** Your goal **
Nothing is needed except the lines below that run from the one with "### 1、请先注册企业微信：" through the one with "### 3、安装web.py", repeated exactly.

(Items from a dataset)
----------------------------------------

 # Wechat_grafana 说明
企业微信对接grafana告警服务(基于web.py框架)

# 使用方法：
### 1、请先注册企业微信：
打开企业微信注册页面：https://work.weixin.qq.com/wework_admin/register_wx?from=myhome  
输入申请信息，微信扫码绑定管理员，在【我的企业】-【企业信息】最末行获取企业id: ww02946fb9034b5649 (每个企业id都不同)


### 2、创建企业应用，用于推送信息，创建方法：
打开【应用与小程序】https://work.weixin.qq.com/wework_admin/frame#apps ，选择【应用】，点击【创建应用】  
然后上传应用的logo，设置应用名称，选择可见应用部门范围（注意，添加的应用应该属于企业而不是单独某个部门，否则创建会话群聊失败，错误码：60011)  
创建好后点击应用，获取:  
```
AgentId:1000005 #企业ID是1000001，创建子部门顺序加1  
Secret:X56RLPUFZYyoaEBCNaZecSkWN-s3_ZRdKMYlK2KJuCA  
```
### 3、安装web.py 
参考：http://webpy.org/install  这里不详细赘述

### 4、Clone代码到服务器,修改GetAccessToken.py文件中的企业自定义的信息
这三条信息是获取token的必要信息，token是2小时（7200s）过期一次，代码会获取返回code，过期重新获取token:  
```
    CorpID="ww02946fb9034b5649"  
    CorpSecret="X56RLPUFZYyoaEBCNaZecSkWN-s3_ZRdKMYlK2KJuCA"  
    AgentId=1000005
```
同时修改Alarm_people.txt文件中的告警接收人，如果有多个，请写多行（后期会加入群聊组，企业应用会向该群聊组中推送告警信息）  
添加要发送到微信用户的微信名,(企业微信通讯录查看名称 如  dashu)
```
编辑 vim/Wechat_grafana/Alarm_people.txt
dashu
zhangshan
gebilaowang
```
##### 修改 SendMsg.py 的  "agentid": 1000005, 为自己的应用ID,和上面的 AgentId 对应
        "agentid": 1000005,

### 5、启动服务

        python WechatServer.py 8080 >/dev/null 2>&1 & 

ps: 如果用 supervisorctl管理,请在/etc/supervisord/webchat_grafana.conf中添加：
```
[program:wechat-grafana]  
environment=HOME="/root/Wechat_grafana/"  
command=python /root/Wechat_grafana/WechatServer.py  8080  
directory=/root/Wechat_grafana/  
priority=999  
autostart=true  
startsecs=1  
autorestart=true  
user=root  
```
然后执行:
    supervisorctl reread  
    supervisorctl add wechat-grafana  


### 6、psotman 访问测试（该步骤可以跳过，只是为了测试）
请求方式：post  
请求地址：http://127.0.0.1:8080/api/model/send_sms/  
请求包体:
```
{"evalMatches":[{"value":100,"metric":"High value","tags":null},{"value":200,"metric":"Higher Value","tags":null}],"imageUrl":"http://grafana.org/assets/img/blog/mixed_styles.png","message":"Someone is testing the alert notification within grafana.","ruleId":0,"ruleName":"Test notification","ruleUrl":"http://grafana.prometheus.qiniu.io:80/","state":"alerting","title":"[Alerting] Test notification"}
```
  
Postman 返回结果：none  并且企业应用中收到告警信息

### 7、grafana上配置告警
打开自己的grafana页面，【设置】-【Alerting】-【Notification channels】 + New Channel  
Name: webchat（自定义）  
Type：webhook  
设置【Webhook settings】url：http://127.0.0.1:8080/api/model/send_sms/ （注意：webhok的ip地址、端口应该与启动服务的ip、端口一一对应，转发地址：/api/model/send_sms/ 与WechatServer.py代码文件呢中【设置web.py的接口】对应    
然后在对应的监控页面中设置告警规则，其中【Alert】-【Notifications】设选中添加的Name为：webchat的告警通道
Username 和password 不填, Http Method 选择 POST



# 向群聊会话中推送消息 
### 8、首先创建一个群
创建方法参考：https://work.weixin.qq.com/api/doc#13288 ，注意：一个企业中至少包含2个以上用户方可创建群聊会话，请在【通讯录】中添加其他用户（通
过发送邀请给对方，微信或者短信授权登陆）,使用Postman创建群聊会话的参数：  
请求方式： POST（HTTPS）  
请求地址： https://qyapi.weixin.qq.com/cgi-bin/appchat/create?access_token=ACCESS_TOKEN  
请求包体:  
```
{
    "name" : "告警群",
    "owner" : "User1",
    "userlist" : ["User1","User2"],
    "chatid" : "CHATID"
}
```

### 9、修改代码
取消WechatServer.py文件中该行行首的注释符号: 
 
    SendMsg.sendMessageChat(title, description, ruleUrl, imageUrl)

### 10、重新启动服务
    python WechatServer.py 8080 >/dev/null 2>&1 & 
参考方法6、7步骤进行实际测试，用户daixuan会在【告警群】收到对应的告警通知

----------------------------------------

** Answer section **
### 1、请先注册企业微信：
打开企业微信注册页面：https://work.weixin.qq.com/wework_admin/register_wx?from=myhome  
输入申请信息，微信扫码绑定管理员，在【我的企业】-【企业信息】最末行获取企业id: ww02946fb9034b5649 (每个企业id都不同)


### 2、创建企业应用，用于推送信息，创建方法：
打开【应用与小程序】https://work.weixin.qq.com/wework_admin/frame#apps ，选择【应用】，点击【创建应用】  
然后上传应用的logo，设置应用名称，选择可见应用部门范围（注意，添加的应用应该属于企业而不是单独某个部门，否则创建会话群聊失败，错误码：60011)  
创建好后点击应用，获取:  
```
AgentId:1000005 #企业ID是1000001，创建子部门顺序加1  
Secret:X56RLPUFZYyoaEBCNaZecSkWN-s3_ZRdKMYlK2KJuCA  
```
### 3、安装web.py 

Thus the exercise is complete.